The county holds an annual meeting to approve and distribute SMART funds.

Commissioner Barry Nelson addressed funding options for CornerStone.

“We’re supportive, but I’m hesitant to offer any continual funding on that project,” Nelson said. “It might be possible to go through our Becker County Children’s Initiative or there’s another one that focuses on school-aged children. Those would be more specific for mental health and health of children for funding. Personally, I don’t want to get in the habit of just doling out general fund money for projects that come on.”

Hamm asked for specifics on why CornerStone doesn’t qualify, in comparison to the county museum, where both entities have some similar programs.

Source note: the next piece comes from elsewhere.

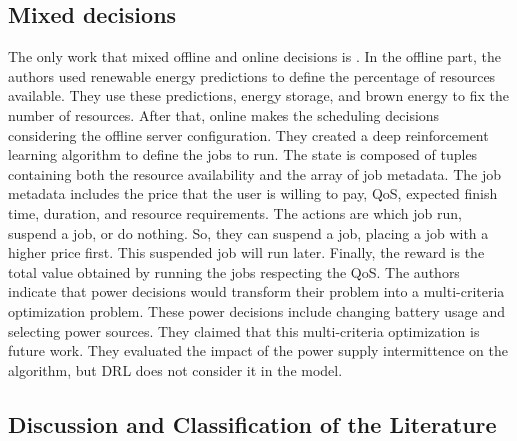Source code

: \subsection{Mixed decisions}

The only work that mixed offline and online decisions is \cite{venkataswamy2023rare}. In the offline part, the authors used renewable energy predictions to define the percentage of resources available. They use these predictions, energy storage, and brown energy to fix the number of resources. After that, online makes the scheduling decisions considering the offline server configuration. They created a deep reinforcement learning algorithm to define the jobs to run. The state is composed of tuples containing both the resource availability and the array of job metadata. The job metadata includes the price that the user is willing to pay, QoS, expected finish time, duration, and resource requirements. The actions are which job run, suspend a job, or do nothing. So, they can suspend a job, placing a job with a higher price first. This suspended job will run later. Finally, the reward is the total value obtained by running the jobs respecting the QoS. The authors indicate that power decisions would transform their problem into a multi-criteria optimization problem. These power decisions include changing battery usage and selecting power sources. They claimed that this multi-criteria optimization is future work. They evaluated the impact of the power supply intermittence on the algorithm, but DRL does not consider it in the model.

\subsection{Discussion and Classification of the Literature}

“Your request is honorable; it’s obviously a great cause for your community,” said Nelson. “To me, it has to come through with some benefits for, in this case, come through Human Services or Children’s Initiatives, someone with more expertise. I mean, we could have a line here asking for funds from every community and every non-profit. It would be never ending.”

Hamm was obviously frustrated with Nelson’s answer.

Miosek stepped in noting that there has been multiple submissions requested by the county since COVID for funding opportunities for CornerStone and with the Frazee non-profit complying each time no actual feedback from the county and no funding.

“If you don’t want to do it just let us know off the top rather than feeding us, feeding us that maybe you’ll get something and then, like the last meeting we were here, you said you were going to send it to your financial committee and ask them,” said Miosek. “We hear no communication and here we are again. Yes or no. We’re trying to develop a budget so we know whether or not we can get any money from the county or not. If we cannot, tell us no, we aren’t going to do anything for you and we’ll walk away.”

Nelson responded by specifying CornerStone should be working with the county’s Children’s Initiative. 

“We’ve been working with them,” said Pifher. “We just thought because of the statute that was shared with us that because we are a community center—we do provide support in several ways to community members. We have dry foods that we have provided to people who are not able to access the food pantry in Becker County all the time. We work with a lot of parents and kids who would be eligible under the statue that was shared.”

Pifher backed up Miosek’s request to get a tangible answer from the board either way.

“We’ve spent a lot of time communicating so we just need to know from the commissioners are we eligible or not and if it’s a no, then we’ll know?,” Pifher said.

Commissioner Erica Jepson discussed a family relation of hers that goes to CornerStone and the positive benefits that has had on that family member. 

“There are lots of good things going on there,” she said.

Jepson also backed up Nelson’s point.

“We can’t fund every youth center, everything that comes forward that is good for the county,” Jepson said.

Jepson offered to be part of the board of CornerStone to try to improve the line of communication between the youth center and the board.

Hamm made an emotional plea discussing how good it would be for the county to make an investment in CornerStone, after complimenting all the great things that are supported by the county in Detroit Lakes.

“I would love for the community members in our county to see, yep, we are always going into DL because it’s a great city,” Hamm said. “We go there for our jobs or to shop, but Frazee is now starting to boom and we want to see people go, look at what Frazee has to offer. We want to be able to support that for the kids and for the businesses that are coming in.”

Nelson clarified how the county does not support the Boys and Girls Club or the DLCCC, but does support the museum because it is a county building and project. Nelson also stated he appreciated the passion with which the speakers spoke on behalf of Frazee.

“Where do you give money? Where do you not? It’s difficult,” Nelson said.

The board did pass a resolution to have Jepson join the board at CornerStone to help create a better stream of communication.